>>>

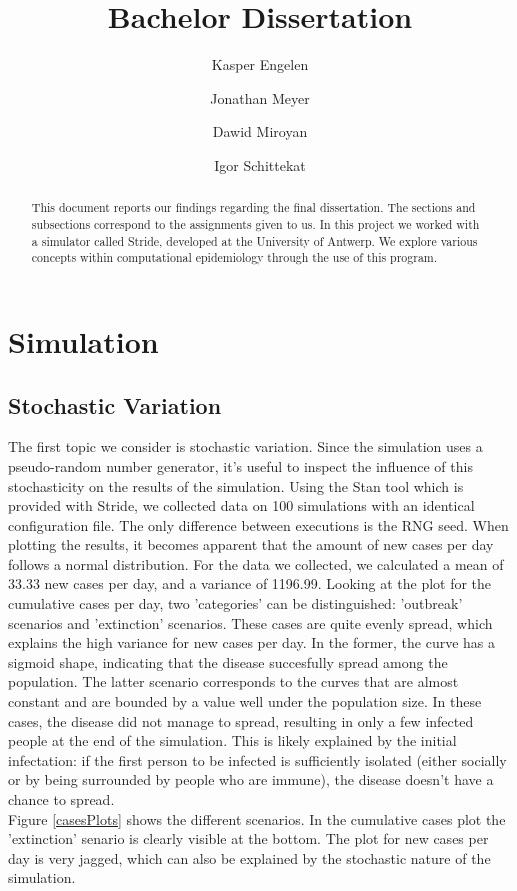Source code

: \documentclass[runningheads]{llncs}
\begin{document}
%
\title{Bachelor Dissertation}
%
%
\author{Kasper Engelen\and
		Jonathan Meyer\and
		Dawid Miroyan\and
		Igor Schittekat}
%
%
%
\maketitle              %
%
\begin{abstract}
This document reports our findings regarding the final dissertation. The sections and subsections correspond to the assignments given to us. In this project we worked with a simulator called Stride, developed at the University of Antwerp. We explore various concepts within computational epidemiology through the use of this program. 

\end{abstract}
%
%
%
\section{Simulation}
\subsection{Stochastic Variation}
The first topic we consider is stochastic variation. Since the simulation uses a pseudo-random number generator, it's useful to inspect the influence of this stochasticity on the results of the simulation. Using the Stan tool which is provided with Stride, we collected data on 100 simulations with an identical configuration file. The only difference between executions is the RNG seed. When plotting the results, it becomes apparent that the amount of new cases per day follows a normal distribution. For the data we collected, we calculated a  mean of 33.33 new cases per day, and a variance of 1196.99. Looking at the plot for the cumulative cases per day, two 'categories' can be distinguished:  'outbreak' scenarios and 'extinction' scenarios. These cases are quite evenly spread, which explains the high variance for new cases per day. In the former, the curve has a sigmoid shape, indicating that the disease succesfully spread among the population. The latter scenario corresponds to the curves that are almost constant and are bounded by a value well under the population size. In these cases, the disease did not manage to spread, resulting in only a few infected people at the end of the simulation. This is likely explained by the initial infectation: if the first person to be infected is sufficiently isolated (either socially or by being surrounded by people who are immune), the disease doesn't have a chance to spread.\\
Figure \ref{casesPlots} shows the different scenarios. In the cumulative cases plot the 'extinction' senario is clearly visible at the bottom. The plot for new cases per day is very jagged, which can also be explained by the stochastic nature of the simulation.
\end{document}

<<<

*How to complete this task*: Please retype every entry above exactly, leaving out any picture.

*Reply*:
Source code

: \documentclass[runningheads]{llncs}
\begin{document}
%
\title{Bachelor Dissertation}
%
%
\author{Kasper Engelen\and
		Jonathan Meyer\and
		Dawid Miroyan\and
		Igor Schittekat}
%
%
%
\maketitle              %
%
\begin{abstract}
This document reports our findings regarding the final dissertation. The sections and subsections correspond to the assignments given to us. In this project we worked with a simulator called Stride, developed at the University of Antwerp. We explore various concepts within computational epidemiology through the use of this program. 

\end{abstract}
%
%
%
\section{Simulation}
\subsection{Stochastic Variation}
The first topic we consider is stochastic variation. Since the simulation uses a pseudo-random number generator, it's useful to inspect the influence of this stochasticity on the results of the simulation. Using the Stan tool which is provided with Stride, we collected data on 100 simulations with an identical configuration file. The only difference between executions is the RNG seed. When plotting the results, it becomes apparent that the amount of new cases per day follows a normal distribution. For the data we collected, we calculated a  mean of 33.33 new cases per day, and a variance of 1196.99. Looking at the plot for the cumulative cases per day, two 'categories' can be distinguished:  'outbreak' scenarios and 'extinction' scenarios. These cases are quite evenly spread, which explains the high variance for new cases per day. In the former, the curve has a sigmoid shape, indicating that the disease succesfully spread among the population. The latter scenario corresponds to the curves that are almost constant and are bounded by a value well under the population size. In these cases, the disease did not manage to spread, resulting in only a few infected people at the end of the simulation. This is likely explained by the initial infectation: if the first person to be infected is sufficiently isolated (either socially or by being surrounded by people who are immune), the disease doesn't have a chance to spread.\\
Figure \ref{casesPlots} shows the different scenarios. In the cumulative cases plot the 'extinction' senario is clearly visible at the bottom. The plot for new cases per day is very jagged, which can also be explained by the stochastic nature of the simulation.
\end{document}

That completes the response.